Jay’s townsmen pegged this youngest of all the congressional delegates as a conservative; and certainly, when an overwrought Patrick Henry exclaimed at the Congress’s start that “Government is at an End. All distinctions are thrown out. . . . We are in a State of Nature,” Jay mildly retorted, “I cant yet think all Government is at an End. The Measure of Arbitrary power is not full, and I think it must run over, before We undertake to frame a new Constitution.” Let’s not get carried away and think “We came to frame an American constitution, instead of indeavouring to correct the faults in an old one.” A reasonable remonstrance to Britain, Jay hoped, coupled with a determined trade boycott, ought to bring the ministry to its senses. Jay’s conservatism consisted only in this: that he would omit no effort—consistent with the rights of man and of Englishmen—to avoid an irreparable breach.

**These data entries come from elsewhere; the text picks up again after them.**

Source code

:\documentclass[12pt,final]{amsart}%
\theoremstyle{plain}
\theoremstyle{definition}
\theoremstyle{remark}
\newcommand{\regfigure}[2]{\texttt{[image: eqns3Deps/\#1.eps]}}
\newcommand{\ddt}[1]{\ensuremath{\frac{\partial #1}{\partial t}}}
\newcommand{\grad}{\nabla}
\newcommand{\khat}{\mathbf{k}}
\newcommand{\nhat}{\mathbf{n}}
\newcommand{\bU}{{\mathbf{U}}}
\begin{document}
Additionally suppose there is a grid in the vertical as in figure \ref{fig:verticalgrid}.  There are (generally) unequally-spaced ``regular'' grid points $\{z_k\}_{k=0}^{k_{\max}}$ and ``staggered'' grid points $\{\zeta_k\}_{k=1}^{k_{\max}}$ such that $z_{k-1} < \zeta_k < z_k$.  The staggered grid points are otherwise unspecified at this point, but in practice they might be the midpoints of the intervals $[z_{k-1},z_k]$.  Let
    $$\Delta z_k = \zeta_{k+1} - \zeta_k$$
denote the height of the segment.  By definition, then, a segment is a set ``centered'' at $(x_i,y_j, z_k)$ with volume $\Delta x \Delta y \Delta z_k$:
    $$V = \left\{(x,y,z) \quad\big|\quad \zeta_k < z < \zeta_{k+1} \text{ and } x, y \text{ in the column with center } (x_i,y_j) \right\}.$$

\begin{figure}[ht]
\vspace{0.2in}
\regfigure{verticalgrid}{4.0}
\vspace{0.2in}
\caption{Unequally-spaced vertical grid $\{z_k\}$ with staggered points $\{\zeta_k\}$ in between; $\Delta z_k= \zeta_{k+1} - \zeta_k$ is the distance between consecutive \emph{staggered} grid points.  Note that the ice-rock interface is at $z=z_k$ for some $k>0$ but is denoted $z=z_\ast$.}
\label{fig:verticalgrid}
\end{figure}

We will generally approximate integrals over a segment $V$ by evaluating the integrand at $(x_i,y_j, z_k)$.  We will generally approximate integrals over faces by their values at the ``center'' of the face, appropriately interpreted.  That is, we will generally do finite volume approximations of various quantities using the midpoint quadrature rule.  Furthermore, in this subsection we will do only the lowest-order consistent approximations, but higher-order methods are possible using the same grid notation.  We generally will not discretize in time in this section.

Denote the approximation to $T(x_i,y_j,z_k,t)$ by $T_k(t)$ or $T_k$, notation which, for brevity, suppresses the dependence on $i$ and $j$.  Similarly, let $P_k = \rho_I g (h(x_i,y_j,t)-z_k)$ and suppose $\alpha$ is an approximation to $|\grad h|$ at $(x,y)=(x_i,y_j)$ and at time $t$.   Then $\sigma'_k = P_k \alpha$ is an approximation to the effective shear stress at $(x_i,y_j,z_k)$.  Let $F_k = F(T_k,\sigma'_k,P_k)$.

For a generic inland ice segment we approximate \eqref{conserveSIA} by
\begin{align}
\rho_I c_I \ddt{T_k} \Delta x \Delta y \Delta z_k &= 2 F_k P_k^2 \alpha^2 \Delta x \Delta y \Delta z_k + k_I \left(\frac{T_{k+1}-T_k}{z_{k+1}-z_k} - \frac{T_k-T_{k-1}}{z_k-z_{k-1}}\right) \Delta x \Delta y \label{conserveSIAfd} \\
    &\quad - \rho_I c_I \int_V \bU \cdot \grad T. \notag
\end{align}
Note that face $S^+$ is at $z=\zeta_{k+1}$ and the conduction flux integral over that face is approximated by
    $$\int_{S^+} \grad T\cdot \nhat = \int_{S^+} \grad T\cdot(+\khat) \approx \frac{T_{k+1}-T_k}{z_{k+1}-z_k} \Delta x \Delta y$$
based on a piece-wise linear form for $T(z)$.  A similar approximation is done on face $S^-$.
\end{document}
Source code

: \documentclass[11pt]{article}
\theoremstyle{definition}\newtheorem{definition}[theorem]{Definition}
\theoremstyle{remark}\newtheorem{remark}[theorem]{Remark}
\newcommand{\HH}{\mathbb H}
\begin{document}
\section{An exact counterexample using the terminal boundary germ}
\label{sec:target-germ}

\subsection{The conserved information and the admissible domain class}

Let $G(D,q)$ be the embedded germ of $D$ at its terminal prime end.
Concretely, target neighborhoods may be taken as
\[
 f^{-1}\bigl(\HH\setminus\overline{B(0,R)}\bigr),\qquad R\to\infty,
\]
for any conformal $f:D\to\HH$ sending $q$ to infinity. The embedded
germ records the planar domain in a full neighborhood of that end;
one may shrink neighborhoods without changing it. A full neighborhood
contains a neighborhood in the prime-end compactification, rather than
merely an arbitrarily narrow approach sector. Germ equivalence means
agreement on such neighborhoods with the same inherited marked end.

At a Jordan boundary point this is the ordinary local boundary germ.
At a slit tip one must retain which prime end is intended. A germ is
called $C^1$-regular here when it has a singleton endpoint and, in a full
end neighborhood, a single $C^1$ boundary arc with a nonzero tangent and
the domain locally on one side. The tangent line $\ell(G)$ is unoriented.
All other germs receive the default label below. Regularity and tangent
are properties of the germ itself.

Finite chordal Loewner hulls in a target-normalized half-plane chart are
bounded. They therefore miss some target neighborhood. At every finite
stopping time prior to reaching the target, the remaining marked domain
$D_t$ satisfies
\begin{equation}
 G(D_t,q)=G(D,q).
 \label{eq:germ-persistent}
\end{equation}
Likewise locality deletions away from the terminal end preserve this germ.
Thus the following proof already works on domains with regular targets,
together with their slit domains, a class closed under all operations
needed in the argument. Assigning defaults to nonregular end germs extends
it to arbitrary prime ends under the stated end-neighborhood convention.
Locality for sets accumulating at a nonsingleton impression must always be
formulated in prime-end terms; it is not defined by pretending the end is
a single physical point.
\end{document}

Assigned to write Congress’s “Address to the People of Great Britain,” Jay explained what those rights were. There’s no reason “why English subjects, who live three thousand miles from the royal palace, should enjoy less liberty than those who are three hundred miles distant from it,” he declared. “No power on earth has a right to take our property from us without our consent” or our “inestimable right of trial by jury,” as Britain has done in setting up admiralty courts, in which “a single man, a creature of the crown,” sits in judgment in tax-evasion cases on defendants presumed guilty until they prove their innocence. If Britons allow such injustices to befall their American cousins, they should keep two things in mind, Jay cautioned. First, “we will never submit to be hewers of wood or drawers of water for any ministry or nation in the world.” Second, “take care that you do not fall into the pit that is preparing for us.” Still, even after the king ignored Congress’s first petition, even after Concord and Lexington, Jay pressed for one last-ditch try in the Second Continental Congress, John Dickinson’s fruitless July 1775 “Olive Branch Petition,” some of whose language Jay supplied. But he remained realistic: in expressing his hope for an enduring American union with Great Britain, he conceded, “God knows how the Contest will end.”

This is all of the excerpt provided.